Keep them well lubricated and not over tightened. Someone will always be fiddling with them. For varied users, it helps to have one person do all settings. Pointing the mike sideways and having the speakers stand beside the mike often works for various heights. A boom attachment to a mike stand can simplify height adjustments for varied users, especially children. Teach mike etiquette so people know where to adjust the mike.
A mike switch is the source of much agony. It is often in the wrong position and is always fiddled with. If you have someone operating the sound equipment, they should be the one to enable mikes and set levels. Eliminate the switches by bypassing them or taping them over. Momentary mute (cough) switches are useful in some situations.
Cable quality is something to pay attention to. They should be light and flexible. Good cables should produce no sound if you move or hit them (this and sounds from handling the microphone are called microphonics). You can get cables specially designed for flexibility and for low noise. If you have RF problems it is possible to get quad cables which are wired so interference in opposite pairs cancels out. If your performance style involves moving across the stage, have cables long enough to do the job. Intermittent cables are probably the most common sound problem, so spares might be useful.
Have you ever heard, “Can you hear me OK without this microphone?” An appropriate response would be “This is embarrassing but I am hard of hearing and ask you to please use the mike.” Most will respond in silence or not have heard the question because the mike was not being used. This is a form of glossophobia and needs to be overcome. The only one it benefits is the speaker so becomes a rather self centered request. It’s you afraid of the mike, not the audience. If someone has gone to the trouble of providing a microphone, it is because it is needed. Avoiding the mike interferes with recording and broadcast quality, reduces audibility in the back and balconies of rooms and halls, and blanks out hearing assist devices common to many sound systems.
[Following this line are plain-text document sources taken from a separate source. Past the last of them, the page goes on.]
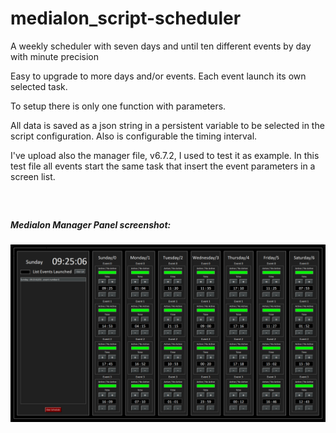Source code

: # medialon_script-scheduler
A weekly scheduler with seven days and until ten different events by day with minute precision

Easy to upgrade to more days and/or events. 
Each event launch its own selected task.

To setup there is only one function with parameters.

All data is saved as a json string in a persistent variable to be selected in the script configuration. 
Also is configurable the timing interval.

I've upload also the manager file, v6.7.2, I used to test it as example.
In this test file all events start the same task that insert the event parameters in a screen list. 

##### <br/> 
##### Medialon Manager Panel screenshot:

![Image of panel](screenshots/panel_scheduler.png)
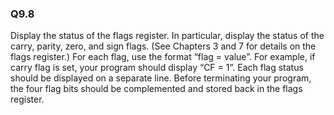 ### Q9.8

Display the status of the flags register. In particular, display the status of the carry, parity, zero, and sign flags. (See Chapters 3 and 7 for details on the flags register.) For each flag, use the format “flag = value”. For example, if carry flag is set, your program should display “CF = 1”. Each flag status should be displayed on a separate line. Before terminating your program, the four flag bits should be complemented and stored back in the flags register.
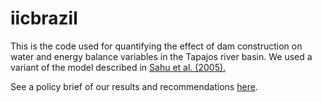 # iicbrazil
This is the code used for quantifying the effect of dam construction on water and energy balance variables in the Tapajos river basin.  We used a variant of the model described in [Sahu et al. (2005).](https://link.springer.com/article/10.1198/108571106X95746)

See a policy brief of our results and recommendations [here](http://whrc.org/wp-content/uploads/2016/09/PB_Hydropower_Construction_and_Deforestation.pdf).


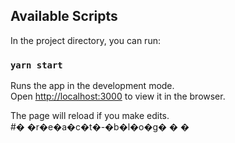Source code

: ## Available Scripts

In the project directory, you can run:

### `yarn start`

Runs the app in the development mode.\
Open [http://localhost:3000](http://localhost:3000) to view it in the browser.

The page will reload if you make edits.\
#� �r�e�a�c�t�-�b�l�o�g�
�
�
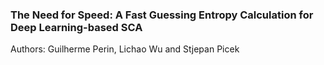 ### The Need for Speed: A Fast Guessing Entropy Calculation for Deep Learning-based SCA

Authors: Guilherme Perin, Lichao Wu and Stjepan Picek

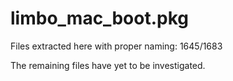 # limbo_mac_boot.pkg

Files extracted here with proper naming: 1645/1683

The remaining files have yet to be investigated. 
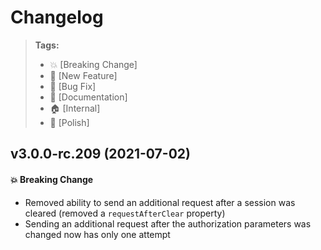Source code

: Changelog
=========

> **Tags:**
> - :boom:       [Breaking Change]
> - :rocket:     [New Feature]
> - :bug:        [Bug Fix]
> - :memo:       [Documentation]
> - :house:      [Internal]
> - :nail_care:  [Polish]

## v3.0.0-rc.209 (2021-07-02)

#### :boom: Breaking Change

* Removed ability to send an additional request after a session was cleared (removed a `requestAfterClear` property)
* Sending an additional request after the authorization parameters was changed now has only one attempt
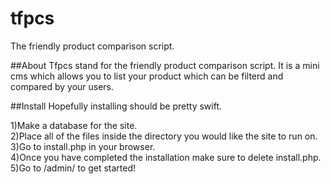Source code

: # tfpcs
The friendly product comparison script.

##About
Tfpcs stand for the friendly product comparison script. It is a mini cms which allows you to list your product which can be filterd and 
compared by your users.

##Install
Hopefully installing should be pretty swift.

1)Make a database for the site.  
2)Place all of the files inside the directory you would like the site to run on.  
3)Go to install.php in your browser.  
4)Once you have completed the installation make sure to delete install.php.  
5)Go to /admin/ to get started!  
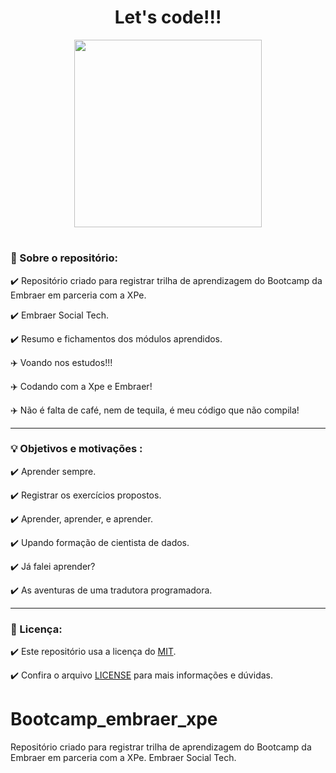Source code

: <h1 align="center">   Let's code!!! </h1> 


<p align="center"> 
<img width="300" height="300" src="https://user-images.githubusercontent.com/111368613/196404851-253d23d4-b3d1-4fd9-a510-99153ed18b05.png"
</p>

<h1 align="center">  </h1>  


<h3 align="left">   🚀 Sobre o repositório: </h3> 

✔️ Repositório criado para registrar trilha de aprendizagem do Bootcamp da Embraer em parceria com a XPe.

✔️ Embraer Social Tech.

✔️ Resumo e fichamentos dos módulos aprendidos.

✈️ Voando nos estudos!!!

✈️ Codando com a Xpe e Embraer!

✈️ Não é falta de café, nem de tequila, é meu código que não compila!
___


<h3 align="left">   💡 Objetivos e motivações : </h3>  

✔️ Aprender sempre.

✔️ Registrar os exercícios propostos.

✔️ Aprender, aprender, e aprender.

✔️ Upando formação de cientista de dados.

✔️ Já falei aprender?

✔️ As aventuras de uma tradutora programadora.

___
<h3 align="left">   📃 Licença: </h3>  

✔️ Este repositório usa a licença do [MIT](https://opensource.org/licenses/MIT).

✔️ Confira o arquivo [LICENSE](https://docs.github.com/pt/repositories/managing-your-repositorys-settings-and-features/customizing-your-repository/licensing-a-repository#disclaimer) para mais informações e dúvidas.




# Bootcamp_embraer_xpe
Repositório criado para registrar trilha de aprendizagem do Bootcamp da Embraer em parceria com a XPe. Embraer Social Tech.
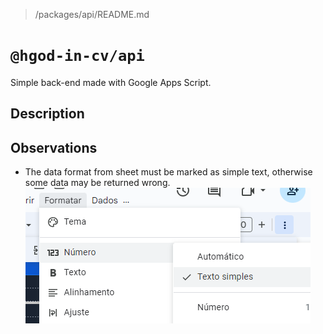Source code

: > /packages/api/README.md

# `@hgod-in-cv/api`

Simple back-end made with Google Apps Script.

## Description

## Observations

- The data format from sheet must be marked as simple text, otherwise some data may be returned wrong.
![data format](data-format.png)
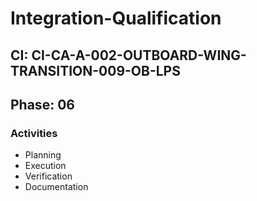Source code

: # Integration-Qualification

## CI: CI-CA-A-002-OUTBOARD-WING-TRANSITION-009-OB-LPS
## Phase: 06

### Activities
- Planning
- Execution
- Verification
- Documentation
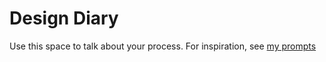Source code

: # Design Diary
Use this space to talk about your process.  For inspiration, see [my prompts](../../../docs/sample_reflection.md) 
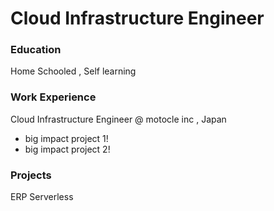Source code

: # Cloud Infrastructure Engineer

### Education
Home Schooled ,
Self learning

### Work Experience
Cloud Infrastructure Engineer @ motocle inc , Japan
- big impact project 1!
- big impact project 2!

### Projects
ERP Serverless
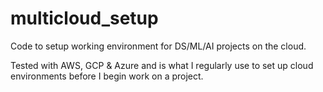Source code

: # multicloud_setup
Code to setup working environment for DS/ML/AI projects on the cloud. 

Tested with AWS, GCP & Azure and is what I regularly use to set up cloud environments before I begin work on a project.
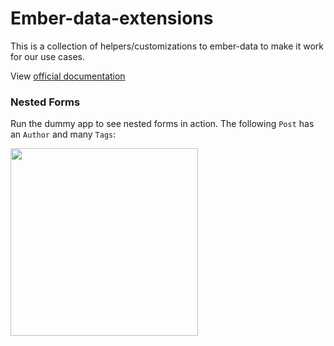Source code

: # Ember-data-extensions

This is a collection of helpers/customizations to ember-data to make it work for our use cases.

View [official documentation](https://bbgithub.dev.bloomberg.com/pages/InfrastructureExperience/ember-data-extensions)

### Nested Forms

Run the dummy app to see nested forms in action. The following `Post` has an `Author` and many `Tags`:

<img src="https://bbgithub.dev.bloomberg.com/storage/user/3/files/af70f08e-7026-11e6-8c18-f26e2d1a27c5" width="300px"/>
If you expect audience participation, you should repeat any questions or responses not directed at the mike. You may want to plan on a mike or wireless mike to be used and will probably need an attendant to deliver it. Again, reiterate the response to make sure it is heard.
Having and taking your mike with you is an appropriate part of performing. Just as a professional violinist does not perform on just any instrument provided, a microphone is the performance instrument with its own response curve and familiarity. My recommendation is that a performer arrange time at a recording facility and test using an array of microphones, one directly in front of the mouth, one at the side, under the chin, overhead, some at a distance, a head-worn, a lavaliere, etc; omnidirectional, cardoid, supercardoid. Record all on multi-track for a test performance (including typical movement), listen and judge each one to gain confidence about what you can get away with and how you sound. You may be surprised at what matters and doesn’t matter.
You also need to try a variety of microphone brands and models. Each has its own response curves and you need to find which ones you prefer. Then invest in your own personal choices to take with you for performances. You may want to invest in both a cabled and a wireless mike. Make sure to carry all the appropriate accessories like the stand adapter, cables, batteries (fresh and spare), adapters to connect to XLR, 1/4” phone, 3.5mm phone connections, and probably a battery powered phantom power adapter. And remember you don’t want an expensive studio mike for a rough and tumble rock concert.
You will probably find a favorite mike after a short time. There are some models which are classics, and for a good reasons. They are popular response curves, dependable suppliers, rugged construction, good design, economical. Its likely you will find a classic condenser cardioid the most flexible and useful. My favorites are Shure microphones and Mogami cables. Their web sites are good educational sources.